__Available records__.
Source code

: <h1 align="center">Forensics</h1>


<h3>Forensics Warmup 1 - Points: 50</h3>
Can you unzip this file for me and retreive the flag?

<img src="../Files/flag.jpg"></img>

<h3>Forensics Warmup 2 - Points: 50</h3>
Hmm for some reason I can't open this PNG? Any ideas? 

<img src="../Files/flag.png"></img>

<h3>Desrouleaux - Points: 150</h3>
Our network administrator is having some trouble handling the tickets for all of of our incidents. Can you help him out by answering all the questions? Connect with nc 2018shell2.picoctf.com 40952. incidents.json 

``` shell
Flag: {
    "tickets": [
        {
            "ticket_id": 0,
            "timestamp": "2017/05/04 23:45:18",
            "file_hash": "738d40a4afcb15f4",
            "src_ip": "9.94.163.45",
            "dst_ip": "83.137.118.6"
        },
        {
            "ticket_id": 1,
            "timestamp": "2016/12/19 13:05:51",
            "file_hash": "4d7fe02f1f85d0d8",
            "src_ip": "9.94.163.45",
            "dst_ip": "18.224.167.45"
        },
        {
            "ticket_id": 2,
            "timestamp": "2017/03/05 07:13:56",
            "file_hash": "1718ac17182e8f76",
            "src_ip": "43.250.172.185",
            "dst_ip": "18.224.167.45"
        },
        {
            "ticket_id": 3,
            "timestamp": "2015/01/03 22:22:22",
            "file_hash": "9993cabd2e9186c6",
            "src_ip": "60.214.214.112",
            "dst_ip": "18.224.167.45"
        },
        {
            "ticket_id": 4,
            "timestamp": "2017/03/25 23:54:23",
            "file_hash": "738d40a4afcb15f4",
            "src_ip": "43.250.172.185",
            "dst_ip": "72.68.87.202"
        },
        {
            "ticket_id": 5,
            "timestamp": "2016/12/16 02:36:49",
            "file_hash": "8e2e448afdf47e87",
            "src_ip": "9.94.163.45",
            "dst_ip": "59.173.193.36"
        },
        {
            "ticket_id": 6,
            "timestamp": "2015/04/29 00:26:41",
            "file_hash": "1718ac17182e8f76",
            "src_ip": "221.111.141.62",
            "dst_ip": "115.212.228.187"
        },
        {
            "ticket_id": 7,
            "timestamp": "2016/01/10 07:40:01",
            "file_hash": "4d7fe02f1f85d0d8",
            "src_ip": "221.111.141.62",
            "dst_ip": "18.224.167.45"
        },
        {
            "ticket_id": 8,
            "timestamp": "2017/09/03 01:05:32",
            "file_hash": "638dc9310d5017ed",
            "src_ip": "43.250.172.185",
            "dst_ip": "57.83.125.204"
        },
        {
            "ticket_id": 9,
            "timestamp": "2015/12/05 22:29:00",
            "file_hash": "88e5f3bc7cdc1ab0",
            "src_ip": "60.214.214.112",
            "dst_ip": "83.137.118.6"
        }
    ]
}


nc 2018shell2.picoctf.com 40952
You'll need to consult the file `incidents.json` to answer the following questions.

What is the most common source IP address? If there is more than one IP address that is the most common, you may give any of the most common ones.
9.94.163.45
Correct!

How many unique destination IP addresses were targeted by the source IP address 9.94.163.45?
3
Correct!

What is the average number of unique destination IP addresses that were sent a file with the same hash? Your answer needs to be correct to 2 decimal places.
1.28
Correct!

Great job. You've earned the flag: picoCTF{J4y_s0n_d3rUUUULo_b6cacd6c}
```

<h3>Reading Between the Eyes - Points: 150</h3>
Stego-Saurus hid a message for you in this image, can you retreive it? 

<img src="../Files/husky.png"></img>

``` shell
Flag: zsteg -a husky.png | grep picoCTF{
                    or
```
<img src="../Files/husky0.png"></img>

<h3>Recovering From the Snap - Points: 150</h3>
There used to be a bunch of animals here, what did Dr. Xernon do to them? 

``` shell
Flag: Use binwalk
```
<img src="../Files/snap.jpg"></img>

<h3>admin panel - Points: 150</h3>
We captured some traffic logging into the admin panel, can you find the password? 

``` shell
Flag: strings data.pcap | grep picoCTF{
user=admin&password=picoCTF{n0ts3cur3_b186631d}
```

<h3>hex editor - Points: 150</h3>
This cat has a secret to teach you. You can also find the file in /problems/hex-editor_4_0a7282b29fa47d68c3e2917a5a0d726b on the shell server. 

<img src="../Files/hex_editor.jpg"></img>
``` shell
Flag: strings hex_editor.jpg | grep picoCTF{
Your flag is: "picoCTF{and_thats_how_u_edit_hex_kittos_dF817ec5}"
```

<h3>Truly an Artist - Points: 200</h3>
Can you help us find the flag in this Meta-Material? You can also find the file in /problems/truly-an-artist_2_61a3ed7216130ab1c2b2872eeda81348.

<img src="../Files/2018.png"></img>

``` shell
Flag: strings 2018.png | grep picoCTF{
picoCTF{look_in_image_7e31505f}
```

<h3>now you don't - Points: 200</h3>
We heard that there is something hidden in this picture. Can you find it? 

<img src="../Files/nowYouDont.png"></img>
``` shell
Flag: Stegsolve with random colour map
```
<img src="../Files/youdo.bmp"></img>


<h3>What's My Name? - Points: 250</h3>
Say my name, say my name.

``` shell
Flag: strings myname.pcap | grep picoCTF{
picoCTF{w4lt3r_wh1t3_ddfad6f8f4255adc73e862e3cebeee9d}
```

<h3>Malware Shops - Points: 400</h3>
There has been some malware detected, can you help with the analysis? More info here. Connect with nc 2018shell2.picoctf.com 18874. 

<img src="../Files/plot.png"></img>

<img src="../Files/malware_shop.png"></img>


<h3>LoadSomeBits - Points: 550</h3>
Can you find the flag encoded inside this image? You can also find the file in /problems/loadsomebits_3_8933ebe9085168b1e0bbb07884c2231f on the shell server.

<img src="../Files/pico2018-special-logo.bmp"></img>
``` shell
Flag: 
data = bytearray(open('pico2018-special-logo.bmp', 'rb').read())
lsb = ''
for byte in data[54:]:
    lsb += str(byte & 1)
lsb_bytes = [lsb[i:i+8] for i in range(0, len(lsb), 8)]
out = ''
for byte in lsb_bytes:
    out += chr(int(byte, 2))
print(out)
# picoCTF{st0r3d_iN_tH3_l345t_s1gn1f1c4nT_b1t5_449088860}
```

__Exercise directions__.
Filter the records for the string "timestamp" and copy every line that holds it.

__Answer section__.
            "timestamp": "2017/05/04 23:45:18",
            "timestamp": "2016/12/19 13:05:51",
            "timestamp": "2017/03/05 07:13:56",
            "timestamp": "2015/01/03 22:22:22",
            "timestamp": "2017/03/25 23:54:23",
            "timestamp": "2016/12/16 02:36:49",
            "timestamp": "2015/04/29 00:26:41",
            "timestamp": "2016/01/10 07:40:01",
            "timestamp": "2017/09/03 01:05:32",
            "timestamp": "2015/12/05 22:29:00",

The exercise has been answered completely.